ASSEMBLY APPROPRIATIONS COMMITTEE

 

STATEMENT TO

 

ASSEMBLY, No. 1485

 

STATE OF NEW JERSEY

 

DATED: MARCH 4, 1996

 

 

      The Assembly Appropriations Committee reports favorably Assembly Bill No. 1485.

      Assembly No. 1485 provides that a hotel in a municipality with tourism promotion fees must separately state the tourism promotion fees to guests and that such fees are not includible in the taxable room rent for New Jersey sales and use tax and Atlantic City luxury tax purposes. The only such municipality is Atlantic City. The bill is retroactive to March 1, 1992, the first day of the first full month in which hotel rentals were subject to the tourism promotion fees, and applies to all taxes that are uncollected since that date.

      The Assembly Appropriations Committee reports favorably Assembly Bill No. 1485.

FISCAL IMPACT:

      The tourism promotion fees on each occupied room in an Atlantic City hotel, $2 per day for casino hotels and $1 per day for others, are imposed on the hotel owner and may be passed on to the customer. If the fees are passed on, the increase in hotel room rate currently becomes part of the taxable receipt on which New Jersey sales tax and Atlantic City luxury tax are imposed. The bill, which allows the fees to be excluded from taxable room rent, prevents tax "pyramiding," which is the imposition of the combined sales taxes on the fee. Imposition of the sales taxes on the tourism promotion fees would be expected to generate roughly $200,000 in New Jersey sales taxes and $600,000 in Atlantic City luxury taxes annually.

      However, no such revenues have been included in any revenue estimates or in State budgets or appropriations acts.

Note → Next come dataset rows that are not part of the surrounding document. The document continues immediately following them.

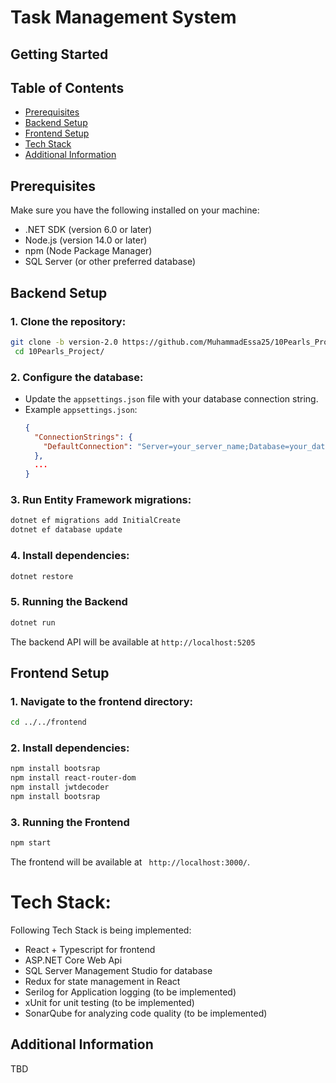 # Task Management System

## Getting Started

## Table of Contents
- [Prerequisites](#prerequisites)
- [Backend Setup](#backend-setup)
- [Frontend Setup](#frontend-setup)
- [Tech Stack](#tech-stack)
- [Additional Information](#additional-information)

## Prerequisites
Make sure you have the following installed on your machine:
- .NET SDK (version 6.0 or later)
- Node.js (version 14.0 or later)
- npm (Node Package Manager)
- SQL Server (or other preferred database)

## Backend Setup
### 1. Clone the repository:
```bash
git clone -b version-2.0 https://github.com/MuhammadEssa25/10Pearls_Project.git
 cd 10Pearls_Project/
```

### 2. Configure the database:
- Update the `appsettings.json` file with your database connection string.
- Example `appsettings.json`:
  ```json
  {
    "ConnectionStrings": {
      "DefaultConnection": "Server=your_server_name;Database=your_database_name;User Id=your_username;Password=your_password;"
    },
    ...
  }
  ```

### 3. Run Entity Framework migrations:
```bash
dotnet ef migrations add InitialCreate
dotnet ef database update
```

### 4. Install dependencies:
```bash
dotnet restore
```

### 5. Running the Backend
```bash
dotnet run
```
The backend API will be available at `http://localhost:5205`


## Frontend Setup
### 1. Navigate to the frontend directory:
```bash
cd ../../frontend
```

### 2. Install dependencies:
```bash
npm install bootsrap
npm install react-router-dom
npm install jwtdecoder
npm install bootsrap
```


### 3. Running the Frontend
```bash
npm start
```
The frontend will be available at ` http://localhost:3000/`.


# Tech Stack:
Following Tech Stack is being implemented:
- React + Typescript for frontend
- ASP.NET Core Web Api
- SQL Server Management Studio for database
- Redux for state management in React
- Serilog for Application logging (to be implemented)
- xUnit for unit testing (to be implemented)
- SonarQube for analyzing code quality (to be implemented)

## Additional Information
TBD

The annual appropriations act for State fiscal year 1996 contains language explicitly forbidding the enforcement of New Jersey sales tax and Atlantic City luxury tax on the tourism promotion fees, and Department of Treasury information indicates that the sales taxes have never been enforced on the tourism promotion fees. Therefore the bill, although retroactive, would not require that any refund be made, and enactment would have no expected effect on estimates of closing surplus, revenue or expenditure for State fiscal years 1996 or 1997.